1984 yılında Yücel Çakmaklı’nın yönetmenliğinde, Tarık Buğra’nın aynı adlı eserinden uyarlanarak TRT 1’de yayımlanarak dizi haline getirilmiş, bir sezon sürmüş ve sekiz bölümden oluşmuştur.
Kısa bilgi içeren bu girişi, konuya yabancı olanlar için yaptım. Benim asıl değinmek istediğim, Tarık Buğra’nın, eseri üzerinde Türk Edebiyatı dergisinde (Kasım 1986, sayı, 157) M. Nuri Bingöl ile yapmış olduğu röportaj.

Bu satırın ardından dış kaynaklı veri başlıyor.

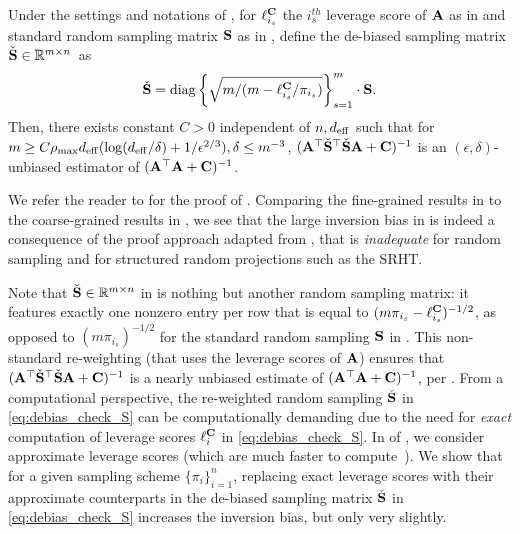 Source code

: \documentclass[11pt,a4paper]{article}
\begin{document}
\begin{proposition}\label{prop:debias}
Under the settings and notations of , for $\ell_{i_s}^\C$ the $i_s^{th}$ leverage score of $\A$ as in  and standard random sampling matrix $\S$ as in , define the de-biased sampling matrix $ \check\S \in \RR^{m\times n}$~as
\begin{align}\label{eq:debias_check_S}
  \check\S =\diag \left\{\sqrt{m/(m-\ell_{i_s}^\C/\pi_{i_s})} \right\}^m_{s=1}\cdot\S. %
\end{align}
Then, there exists constant $C > 0$ independent of $n,d_{\eff}$ such that for $m\geq C\rho_{\max} d_{\eff} (\log(d_{\eff}/\delta )+1/\epsilon^{2/3}), \delta\leq m^{-3}$, $(\A^\top \check\S^\top \check\S \A + \C )^{-1}$ is an $(\epsilon,\delta)$-unbiased estimator of $(\A^\top  \A + \C)^{-1}$.
\end{proposition}
We refer the reader to  for the proof of .
Comparing the fine-grained results in  to the coarse-grained results in , we see that the large inversion bias in  is indeed a consequence of the proof approach adapted from \citet{derezinski2021newtonless,derezinski2021sparse}, that is \emph{inadequate} for random sampling and for structured random projections such as the SRHT.
%
%
%
\begin{remark}\normalfont\label{rem:check S scheme}
Note that $\check\S \in \RR^{m \times n}$ in  is nothing but another random sampling matrix: it features exactly one nonzero entry per row that is equal to $(m \pi_{i_s} - \ell_{i_s}^\C)^{-1/2}$, as opposed to $(m \pi_{i_s})^{-1/2}$ for the standard random sampling $\S$ in .
This non-standard re-weighting (that uses the leverage scores of $\A$) ensures that $(\A^\top \check{\S}^\top \check\S \A + \C )^{-1}$ is a nearly unbiased estimate of $(\A^\top \A + \C)^{-1}$, per . 
From a computational perspective, the re-weighted random sampling $\check{\S}$ in \eqref{eq:debias_check_S} can be computationally demanding due to the need for \emph{exact} computation of leverage scores $\ell_i^\C$ in \eqref{eq:debias_check_S}.
In  of , we consider approximate leverage scores (which are much faster to compute~\citep{drineas2012fast,clarkson2017low,cohen2017input}).
We show that for a given sampling scheme $\{ \pi_i \}_{i=1}^n$, replacing  exact leverage scores with their approximate counterparts in the de-biased sampling matrix $\check \S$ in \eqref{eq:debias_check_S} increases the inversion bias, but only very slightly.
\end{remark}
\end{document}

Biraz uzunca olan bu röportajdan bazı kesitler sunmaya çalışacağım:
“Kurtuluş Savaşı’na cepheden ve Ankara’dan, yani askerî ve politik açıdan bakmayan bir roman yazmak istedim. İnsanımızı neticeye göre değil, zafere ve yeni devlete göre değil, bu sonuç ile bu devlete giden zaman içinde yargılamak, değerlendirmek istedim.
Kurtuluş Savaşı için – Küçük Ağa’dan önce ve sonra – yazılmış romanların hepsinde de, roman anlayışıma uymayan bir tutum, önemli bir zaaf görürüm; onlar konuyu her şeyin olup bitişinden sonra ortaya çıkan ölçü ve kıymet hükümlerine göre işliyorlar. Hemen hepsi de “Vay mağluplara!” diyor. Bu durum esere resmi ağız, politik tutum çeşnisi katar. İnsana, dolayısıyla sanata aykırıdır bu.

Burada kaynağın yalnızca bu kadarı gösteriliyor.